All the Colors of the Dark by Chris Whitaker

Chris Whitaker’s winding, multi-generational saga, All the Colors of the Dark, follows the lives of Patch, a captive-turned-artist-turned-fugitive, and Saint, a young girl-turned-home cook-turned police officer. Saint’s unlikely legacy becomes her domestic calling: the biscuits she makes, the painstaking attention she pays to the craft of cooking. She is a woman thrown into the man’s world of law enforcement, but, back at home, she is more than a sufficient cook. She feeds. She nurtures, passing down legacy–and the legacy of friendship and love and home and searching and even hope–through food. 
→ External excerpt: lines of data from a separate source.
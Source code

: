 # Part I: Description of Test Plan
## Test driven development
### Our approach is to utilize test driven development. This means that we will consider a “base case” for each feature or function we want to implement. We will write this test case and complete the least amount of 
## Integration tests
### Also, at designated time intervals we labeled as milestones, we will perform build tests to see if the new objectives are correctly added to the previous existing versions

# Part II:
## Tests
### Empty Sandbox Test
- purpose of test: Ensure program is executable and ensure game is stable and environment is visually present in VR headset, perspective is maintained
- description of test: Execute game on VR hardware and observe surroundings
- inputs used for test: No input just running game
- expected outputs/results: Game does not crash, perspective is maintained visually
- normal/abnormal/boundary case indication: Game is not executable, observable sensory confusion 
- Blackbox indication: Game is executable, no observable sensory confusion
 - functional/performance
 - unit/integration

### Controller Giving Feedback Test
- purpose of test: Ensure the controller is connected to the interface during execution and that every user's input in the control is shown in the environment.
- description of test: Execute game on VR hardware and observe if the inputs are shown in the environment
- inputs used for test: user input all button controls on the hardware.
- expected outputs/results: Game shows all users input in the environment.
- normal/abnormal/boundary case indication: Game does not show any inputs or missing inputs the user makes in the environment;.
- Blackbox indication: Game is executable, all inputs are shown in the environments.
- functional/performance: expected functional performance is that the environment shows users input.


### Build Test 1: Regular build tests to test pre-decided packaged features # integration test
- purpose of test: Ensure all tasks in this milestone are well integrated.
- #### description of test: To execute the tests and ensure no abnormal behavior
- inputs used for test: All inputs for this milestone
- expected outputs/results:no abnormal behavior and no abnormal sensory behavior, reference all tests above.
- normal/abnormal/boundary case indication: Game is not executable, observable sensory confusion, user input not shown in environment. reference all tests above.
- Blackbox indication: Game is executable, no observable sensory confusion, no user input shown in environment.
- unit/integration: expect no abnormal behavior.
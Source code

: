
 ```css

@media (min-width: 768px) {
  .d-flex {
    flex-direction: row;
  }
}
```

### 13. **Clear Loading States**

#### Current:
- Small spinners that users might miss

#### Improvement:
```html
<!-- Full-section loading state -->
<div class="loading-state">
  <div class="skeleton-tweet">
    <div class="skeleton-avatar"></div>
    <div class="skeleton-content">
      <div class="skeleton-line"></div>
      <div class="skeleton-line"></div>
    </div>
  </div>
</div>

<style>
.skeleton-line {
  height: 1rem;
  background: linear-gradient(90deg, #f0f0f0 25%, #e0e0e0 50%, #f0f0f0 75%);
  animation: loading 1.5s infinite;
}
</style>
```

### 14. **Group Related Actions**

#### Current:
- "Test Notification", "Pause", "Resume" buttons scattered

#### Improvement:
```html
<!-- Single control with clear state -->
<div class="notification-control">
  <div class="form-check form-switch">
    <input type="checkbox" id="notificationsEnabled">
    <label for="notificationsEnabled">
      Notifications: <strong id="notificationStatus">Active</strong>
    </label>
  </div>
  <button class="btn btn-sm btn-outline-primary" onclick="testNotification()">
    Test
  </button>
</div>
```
Same As It Ever Was by Clare Lombardo

New York Times-bestselling author Clare Lombardo opens her fresh novel, Same As It Ever Was, in a grocery store; there, protagonist Julia Ames runs into an old friend, Helen Russo, while shopping for the ingredients to make crab cakes for her husband’s birthday. Russo, an older woman who had been, for a time, a motherly figure to Ames, comes alive in later chapters, and through acts of cooking. Food, in fact, punctuates the book’s main events. Crab cakes: celebratory for a 60th birthday. Later, an apricot galette will set an affair in motion. Both Ames and Russo have entrenched domestic roles, and their work in the kitchen is at once ancillary and important. They are making something, feeding someone, memorializing something. For these characters, who exist in a world where limits are drawn and bound by the more powerful people around them, there is a certain freedom here, in a place where the rules are theirs and theirs alone.